Mandez moi, je vous en prie, ce qu'on dit, dit du moins puisqu'on ne fait rien. C'est une misérable consolation d'apprendre que des monstres sont abhorrés; mais c'est la seule qui reste à notre faiblesse, et je vous la demande. M. le prince de Brunswic est outré d'indignation, de colère et de pitié. Redoublez tous ces sentiments dans mon cœur par deux mots de votre main que vous enverrez par la petite poste à notre frère. Votre amitié et celle de quelques êtres pensants, est le seul plaisir auquel je puisse être sensible.

La méprise de l'avant propos consiste en ce qu'on suppose que ces paroles, in principio erat&c. ont été falsifiées; ce sont les deux passages sur la trinité qui ont été interpolés dans l'épître de Jean.
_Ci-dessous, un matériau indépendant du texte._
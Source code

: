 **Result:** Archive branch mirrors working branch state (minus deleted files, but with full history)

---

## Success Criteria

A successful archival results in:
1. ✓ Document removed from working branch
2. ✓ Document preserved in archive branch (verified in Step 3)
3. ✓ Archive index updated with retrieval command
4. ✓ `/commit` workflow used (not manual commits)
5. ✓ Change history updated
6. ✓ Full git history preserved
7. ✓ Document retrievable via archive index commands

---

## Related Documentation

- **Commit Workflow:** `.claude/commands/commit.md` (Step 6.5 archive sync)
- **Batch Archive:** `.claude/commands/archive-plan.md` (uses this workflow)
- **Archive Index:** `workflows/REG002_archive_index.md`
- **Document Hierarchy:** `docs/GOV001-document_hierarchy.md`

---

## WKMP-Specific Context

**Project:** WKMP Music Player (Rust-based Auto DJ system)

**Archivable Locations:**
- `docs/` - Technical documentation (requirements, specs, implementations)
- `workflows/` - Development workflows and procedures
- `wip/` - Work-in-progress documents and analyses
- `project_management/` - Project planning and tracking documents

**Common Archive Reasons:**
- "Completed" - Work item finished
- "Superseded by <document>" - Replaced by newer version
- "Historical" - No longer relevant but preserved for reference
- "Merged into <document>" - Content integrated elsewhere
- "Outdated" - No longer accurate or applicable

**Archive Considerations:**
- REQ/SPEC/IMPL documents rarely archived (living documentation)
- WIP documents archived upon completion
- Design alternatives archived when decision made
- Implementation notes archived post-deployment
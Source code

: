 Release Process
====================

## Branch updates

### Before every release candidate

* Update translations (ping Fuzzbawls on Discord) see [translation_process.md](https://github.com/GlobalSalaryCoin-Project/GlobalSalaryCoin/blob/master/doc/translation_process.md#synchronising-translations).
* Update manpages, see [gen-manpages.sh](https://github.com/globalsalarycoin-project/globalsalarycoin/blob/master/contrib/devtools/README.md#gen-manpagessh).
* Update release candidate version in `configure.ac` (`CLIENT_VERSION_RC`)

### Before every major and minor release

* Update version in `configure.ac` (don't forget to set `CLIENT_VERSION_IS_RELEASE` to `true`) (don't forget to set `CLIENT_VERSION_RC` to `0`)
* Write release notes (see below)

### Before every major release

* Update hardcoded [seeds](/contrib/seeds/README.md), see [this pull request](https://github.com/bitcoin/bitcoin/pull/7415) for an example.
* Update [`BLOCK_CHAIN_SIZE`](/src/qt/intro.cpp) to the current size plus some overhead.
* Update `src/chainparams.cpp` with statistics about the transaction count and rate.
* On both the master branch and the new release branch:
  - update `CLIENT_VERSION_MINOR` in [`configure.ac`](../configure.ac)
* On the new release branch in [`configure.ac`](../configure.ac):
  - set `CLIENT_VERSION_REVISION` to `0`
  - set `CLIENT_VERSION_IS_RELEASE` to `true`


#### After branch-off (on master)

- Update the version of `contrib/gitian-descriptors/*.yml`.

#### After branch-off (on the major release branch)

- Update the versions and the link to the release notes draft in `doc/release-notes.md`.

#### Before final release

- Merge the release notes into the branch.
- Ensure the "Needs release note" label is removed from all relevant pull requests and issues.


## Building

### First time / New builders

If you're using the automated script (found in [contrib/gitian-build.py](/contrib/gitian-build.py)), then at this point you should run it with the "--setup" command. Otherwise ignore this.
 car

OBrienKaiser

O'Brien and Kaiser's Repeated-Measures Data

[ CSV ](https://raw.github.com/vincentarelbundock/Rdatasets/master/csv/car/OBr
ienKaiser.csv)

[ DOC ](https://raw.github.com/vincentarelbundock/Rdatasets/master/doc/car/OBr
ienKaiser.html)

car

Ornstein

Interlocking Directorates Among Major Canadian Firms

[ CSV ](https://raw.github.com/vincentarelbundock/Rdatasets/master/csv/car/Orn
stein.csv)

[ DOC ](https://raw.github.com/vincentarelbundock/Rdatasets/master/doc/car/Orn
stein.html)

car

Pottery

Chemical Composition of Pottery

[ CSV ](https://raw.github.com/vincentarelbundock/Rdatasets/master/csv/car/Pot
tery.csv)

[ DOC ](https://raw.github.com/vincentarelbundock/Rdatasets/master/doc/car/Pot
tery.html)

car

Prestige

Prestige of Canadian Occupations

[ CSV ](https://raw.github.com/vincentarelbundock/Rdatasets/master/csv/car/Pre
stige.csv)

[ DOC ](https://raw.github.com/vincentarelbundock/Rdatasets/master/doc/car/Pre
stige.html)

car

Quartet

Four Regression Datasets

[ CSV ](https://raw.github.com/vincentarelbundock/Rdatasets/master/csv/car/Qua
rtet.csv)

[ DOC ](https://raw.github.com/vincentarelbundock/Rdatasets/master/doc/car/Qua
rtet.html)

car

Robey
Quelle pitié que tout cela! on perd à déterrer des erreurs, un temps qu'on emploierait peut-être à découvrir des vérités.

N. B. Le théologien Vernet s'est plaint au conseil de Geneve qu'on se moquait de lui; le conseil lui a offert une attestation de vie et de mœurs comme quoi il n'avait pas volé sur les grands chemins ni même dans la poche. Cette dernière partie de l'attestation paraissait bien hasardée.